Most of all, I was afraid that there wouldn't be a story that anyone could
care about. Story is a fragile thing, and when you're concentrating on style,
you start making story decisions arising out of what you want to "bring off"
rather than what the characters would do.
Still, we allowed hope to trump cynicism. We did the research on
ScreenIt.com, verifying that it was OK to take our ten-year-old, and settled in
at the Grande.
It was a wonderful ride. Story was not ignored. In fact, writer-director
Kerry Conran did a splendid job of telling a first-rate story of the kind that
dominated sci-fi magazines and comic books in the age of streamlining. And
even though the special effects harked back to that earlier era, he still managed
to instill the movie with that earlier era's sense of wonder.
Jude Law's performance was still brittle, and Gwyneth Paltrow's was still
empty. But their banter was pleasant and the movie works. We were not
bored for an instant. At the end, our ten-year-old said, "It felt like it was only
fifteen minutes long," and we agreed.
And yet ... when you compare it to, say, Raiders of the Lost Ark, you
realize that the period style did cost something. There was not the intensity of
identification with the hero that we felt with Indiana Jones. Ultimately, the
style was the star of the film.
So I can promise you a wonderful job of filmmaking -- but not a movie
that fills you with such excitement that you can't wait to tell your friends. I
can't imagine this concept being better done than Sky Captain; it has been
taken to a limit.
But there's a reason we don't make 1940s sci-fi movies anymore.
Futuristic storytelling has moved on. Nostalgia is no substitute for passion.
This is a fine bit of filmmaking. But its coolness of design guarantees that it
will be no more than an interesting footnote.
This is Kerry Conran's first movie. Can't wait to see what he does in full
color with live actors.
When novelist Carl Hiaasen tries to be funny, he isn't. But when he
concentrates on telling a great story and lets humor arise out of the characters
and situations, there's nobody more entertaining to read.
There's something fragile in his books that resists translation to film.
His novel Strip Tease from ten years ago was wonderful, but you'd never guess
it from the Demi Moore movie Striptease that was supposedly adapted from it.
I suspect that Hiaasen's sly style could be adapted to film, but it would
take a screenwriter and director with as much wit as he -- and the same weird
mixture of cynicism and naive enthusiasm. The fools who made Striptease
were so dumb they thought it was a movie about a stripper.
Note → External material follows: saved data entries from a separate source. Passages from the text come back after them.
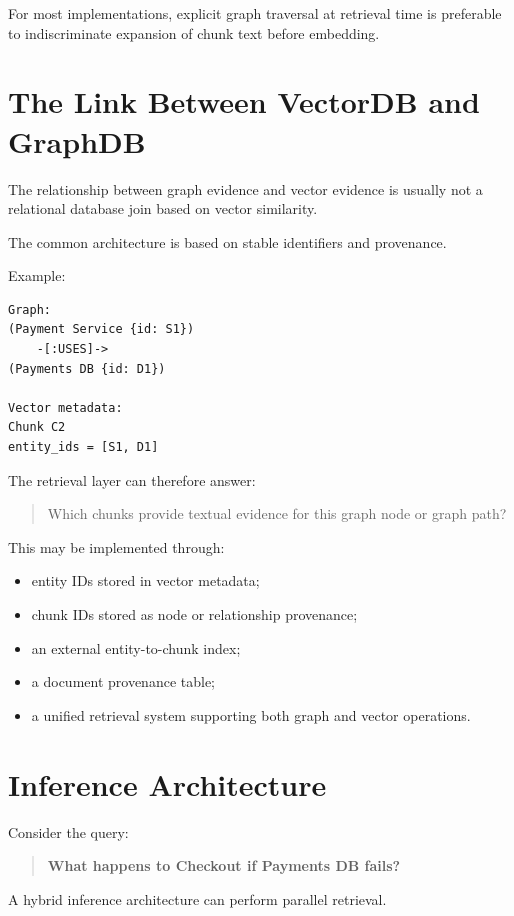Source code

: \documentclass[11pt,a4paper]{article}
\begin{document}
For most implementations, explicit graph traversal at retrieval time is preferable to indiscriminate expansion of chunk text before embedding.

\section{The Link Between VectorDB and GraphDB}

The relationship between graph evidence and vector evidence is usually not a relational database join based on vector similarity.

The common architecture is based on stable identifiers and provenance.

Example:

\begin{lstlisting}
Graph:
(Payment Service {id: S1})
    -[:USES]->
(Payments DB {id: D1})

Vector metadata:
Chunk C2
entity_ids = [S1, D1]
\end{lstlisting}

The retrieval layer can therefore answer:

\begin{quote}
Which chunks provide textual evidence for this graph node or graph path?
\end{quote}

This may be implemented through:

\begin{itemize}
\item entity IDs stored in vector metadata;
\item chunk IDs stored as node or relationship provenance;
\item an external entity-to-chunk index;
\item a document provenance table;
\item a unified retrieval system supporting both graph and vector operations.
\end{itemize}

\section{Inference Architecture}

Consider the query:

\begin{quote}
\textbf{What happens to Checkout if Payments DB fails?}
\end{quote}

A hybrid inference architecture can perform parallel retrieval.
\end{document}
Hiaasen's new novel, Skinny Dip, falls nicely within the tradition of his
two-word titles -- Lucky You, Stormy Weather, Sick Puppy, Basket Case -- and
is one of the best of them.
The premise is clear and delicious. Chaz Perrone takes his wife on a
cruise to celebrate their second anniversary. In the middle of the night, he
takes a walk with her on deck, bends down, grabs her by the ankles, and
heaves her overboard. Then he tells the police a story about her going for a
walk and never coming back.
He was counting on either the fall or the sharks killing her. But she was
a champion swimmer and she turned her fall into a dive. The force of the
impact stripped her clothes off her, and the swim was so far that if she hadn't
found a floating bale of marijuana to cling to, she wouldn't have made it to
shore.
But she does make it, washing up on an island where a retired cop saves
her and then becomes her co-conspirator in a plot to get even with her
murdering husband -- without letting him know she didn't die.
And that's just the premise. Hiaasen spews out plot like a gusher does
oil, but there's not a misstep in the whole book. And yet he does it without
making his characters ever do a thing that you couldn't believe a real person
doing. Admittedly, it is sometimes an idiotic real person -- but real people do
idiotic things, as my own autobiography will someday attest.
Summer's over, but books like Skinny Dip are never out of season.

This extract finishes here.